What you should do: Exact repetition is the task: copy every entry below.

Data records:

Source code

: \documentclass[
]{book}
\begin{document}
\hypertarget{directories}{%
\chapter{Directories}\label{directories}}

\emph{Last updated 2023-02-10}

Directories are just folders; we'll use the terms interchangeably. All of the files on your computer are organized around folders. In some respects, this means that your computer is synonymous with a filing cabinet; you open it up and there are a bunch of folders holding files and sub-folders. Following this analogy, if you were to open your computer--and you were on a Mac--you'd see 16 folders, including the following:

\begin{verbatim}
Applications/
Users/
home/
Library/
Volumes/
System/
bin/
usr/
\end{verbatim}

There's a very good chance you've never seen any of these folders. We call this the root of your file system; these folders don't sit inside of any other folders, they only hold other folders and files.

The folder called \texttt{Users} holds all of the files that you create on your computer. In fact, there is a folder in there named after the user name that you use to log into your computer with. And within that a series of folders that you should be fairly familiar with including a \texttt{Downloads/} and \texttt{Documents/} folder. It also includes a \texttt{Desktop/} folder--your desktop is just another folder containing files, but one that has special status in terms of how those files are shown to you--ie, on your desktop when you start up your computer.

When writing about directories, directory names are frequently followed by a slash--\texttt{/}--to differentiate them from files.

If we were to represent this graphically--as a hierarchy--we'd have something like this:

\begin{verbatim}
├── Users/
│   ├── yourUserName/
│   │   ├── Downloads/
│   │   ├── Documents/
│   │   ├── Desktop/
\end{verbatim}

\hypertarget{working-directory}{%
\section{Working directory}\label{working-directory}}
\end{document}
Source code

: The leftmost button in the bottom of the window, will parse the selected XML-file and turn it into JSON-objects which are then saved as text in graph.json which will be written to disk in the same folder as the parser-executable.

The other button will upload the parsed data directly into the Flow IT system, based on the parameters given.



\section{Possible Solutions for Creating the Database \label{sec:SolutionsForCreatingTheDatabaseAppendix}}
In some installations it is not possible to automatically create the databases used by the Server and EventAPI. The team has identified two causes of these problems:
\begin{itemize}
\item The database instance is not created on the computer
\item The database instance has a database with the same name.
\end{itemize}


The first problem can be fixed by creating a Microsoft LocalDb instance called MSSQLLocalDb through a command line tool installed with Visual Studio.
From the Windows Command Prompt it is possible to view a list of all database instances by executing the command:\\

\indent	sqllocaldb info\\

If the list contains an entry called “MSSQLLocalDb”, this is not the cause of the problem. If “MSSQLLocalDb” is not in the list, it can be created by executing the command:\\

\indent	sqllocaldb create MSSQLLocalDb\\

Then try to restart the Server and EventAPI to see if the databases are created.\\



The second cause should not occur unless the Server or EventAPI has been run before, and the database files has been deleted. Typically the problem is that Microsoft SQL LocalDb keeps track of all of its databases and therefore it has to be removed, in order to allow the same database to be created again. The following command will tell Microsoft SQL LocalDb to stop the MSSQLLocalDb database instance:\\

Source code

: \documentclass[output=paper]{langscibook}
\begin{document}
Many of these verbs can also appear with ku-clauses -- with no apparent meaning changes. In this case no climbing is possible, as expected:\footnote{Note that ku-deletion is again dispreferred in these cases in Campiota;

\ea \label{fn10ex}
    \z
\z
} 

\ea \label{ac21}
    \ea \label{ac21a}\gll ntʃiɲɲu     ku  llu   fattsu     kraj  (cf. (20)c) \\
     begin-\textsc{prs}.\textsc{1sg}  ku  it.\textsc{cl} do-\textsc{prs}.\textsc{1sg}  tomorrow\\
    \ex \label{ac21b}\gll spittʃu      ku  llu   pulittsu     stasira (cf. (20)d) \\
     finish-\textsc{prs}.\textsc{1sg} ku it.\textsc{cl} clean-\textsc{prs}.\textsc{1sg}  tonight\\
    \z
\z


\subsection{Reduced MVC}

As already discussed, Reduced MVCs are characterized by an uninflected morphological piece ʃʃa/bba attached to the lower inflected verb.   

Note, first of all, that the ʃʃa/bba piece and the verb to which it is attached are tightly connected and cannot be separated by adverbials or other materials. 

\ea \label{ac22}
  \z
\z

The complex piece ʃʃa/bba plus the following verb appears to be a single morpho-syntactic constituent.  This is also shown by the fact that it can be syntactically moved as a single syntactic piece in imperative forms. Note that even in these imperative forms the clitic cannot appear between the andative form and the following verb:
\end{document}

Answer area:
Source code

: \documentclass[
]{book}
\begin{document}
\hypertarget{directories}{%
\chapter{Directories}\label{directories}}

\emph{Last updated 2023-02-10}

Directories are just folders; we'll use the terms interchangeably. All of the files on your computer are organized around folders. In some respects, this means that your computer is synonymous with a filing cabinet; you open it up and there are a bunch of folders holding files and sub-folders. Following this analogy, if you were to open your computer--and you were on a Mac--you'd see 16 folders, including the following:

\begin{verbatim}
Applications/
Users/
home/
Library/
Volumes/
System/
bin/
usr/
\end{verbatim}

There's a very good chance you've never seen any of these folders. We call this the root of your file system; these folders don't sit inside of any other folders, they only hold other folders and files.

The folder called \texttt{Users} holds all of the files that you create on your computer. In fact, there is a folder in there named after the user name that you use to log into your computer with. And within that a series of folders that you should be fairly familiar with including a \texttt{Downloads/} and \texttt{Documents/} folder. It also includes a \texttt{Desktop/} folder--your desktop is just another folder containing files, but one that has special status in terms of how those files are shown to you--ie, on your desktop when you start up your computer.

When writing about directories, directory names are frequently followed by a slash--\texttt{/}--to differentiate them from files.

If we were to represent this graphically--as a hierarchy--we'd have something like this:

\begin{verbatim}
├── Users/
│   ├── yourUserName/
│   │   ├── Downloads/
│   │   ├── Documents/
│   │   ├── Desktop/
\end{verbatim}

\hypertarget{working-directory}{%
\section{Working directory}\label{working-directory}}
\end{document}
Source code

: The leftmost button in the bottom of the window, will parse the selected XML-file and turn it into JSON-objects which are then saved as text in graph.json which will be written to disk in the same folder as the parser-executable.

The other button will upload the parsed data directly into the Flow IT system, based on the parameters given.



\section{Possible Solutions for Creating the Database \label{sec:SolutionsForCreatingTheDatabaseAppendix}}
In some installations it is not possible to automatically create the databases used by the Server and EventAPI. The team has identified two causes of these problems:
\begin{itemize}
\item The database instance is not created on the computer
\item The database instance has a database with the same name.
\end{itemize}


The first problem can be fixed by creating a Microsoft LocalDb instance called MSSQLLocalDb through a command line tool installed with Visual Studio.
From the Windows Command Prompt it is possible to view a list of all database instances by executing the command:\\

\indent	sqllocaldb info\\

If the list contains an entry called “MSSQLLocalDb”, this is not the cause of the problem. If “MSSQLLocalDb” is not in the list, it can be created by executing the command:\\

\indent	sqllocaldb create MSSQLLocalDb\\

Then try to restart the Server and EventAPI to see if the databases are created.\\



The second cause should not occur unless the Server or EventAPI has been run before, and the database files has been deleted. Typically the problem is that Microsoft SQL LocalDb keeps track of all of its databases and therefore it has to be removed, in order to allow the same database to be created again. The following command will tell Microsoft SQL LocalDb to stop the MSSQLLocalDb database instance:\\

Source code

: \documentclass[output=paper]{langscibook}
\begin{document}
Many of these verbs can also appear with ku-clauses -- with no apparent meaning changes. In this case no climbing is possible, as expected:\footnote{Note that ku-deletion is again dispreferred in these cases in Campiota;

\ea \label{fn10ex}
    \z
\z
} 

\ea \label{ac21}
    \ea \label{ac21a}\gll ntʃiɲɲu     ku  llu   fattsu     kraj  (cf. (20)c) \\
     begin-\textsc{prs}.\textsc{1sg}  ku  it.\textsc{cl} do-\textsc{prs}.\textsc{1sg}  tomorrow\\
    \ex \label{ac21b}\gll spittʃu      ku  llu   pulittsu     stasira (cf. (20)d) \\
     finish-\textsc{prs}.\textsc{1sg} ku it.\textsc{cl} clean-\textsc{prs}.\textsc{1sg}  tonight\\
    \z
\z


\subsection{Reduced MVC}

As already discussed, Reduced MVCs are characterized by an uninflected morphological piece ʃʃa/bba attached to the lower inflected verb.   

Note, first of all, that the ʃʃa/bba piece and the verb to which it is attached are tightly connected and cannot be separated by adverbials or other materials. 

\ea \label{ac22}
  \z
\z

The complex piece ʃʃa/bba plus the following verb appears to be a single morpho-syntactic constituent.  This is also shown by the fact that it can be syntactically moved as a single syntactic piece in imperative forms. Note that even in these imperative forms the clitic cannot appear between the andative form and the following verb:
\end{document}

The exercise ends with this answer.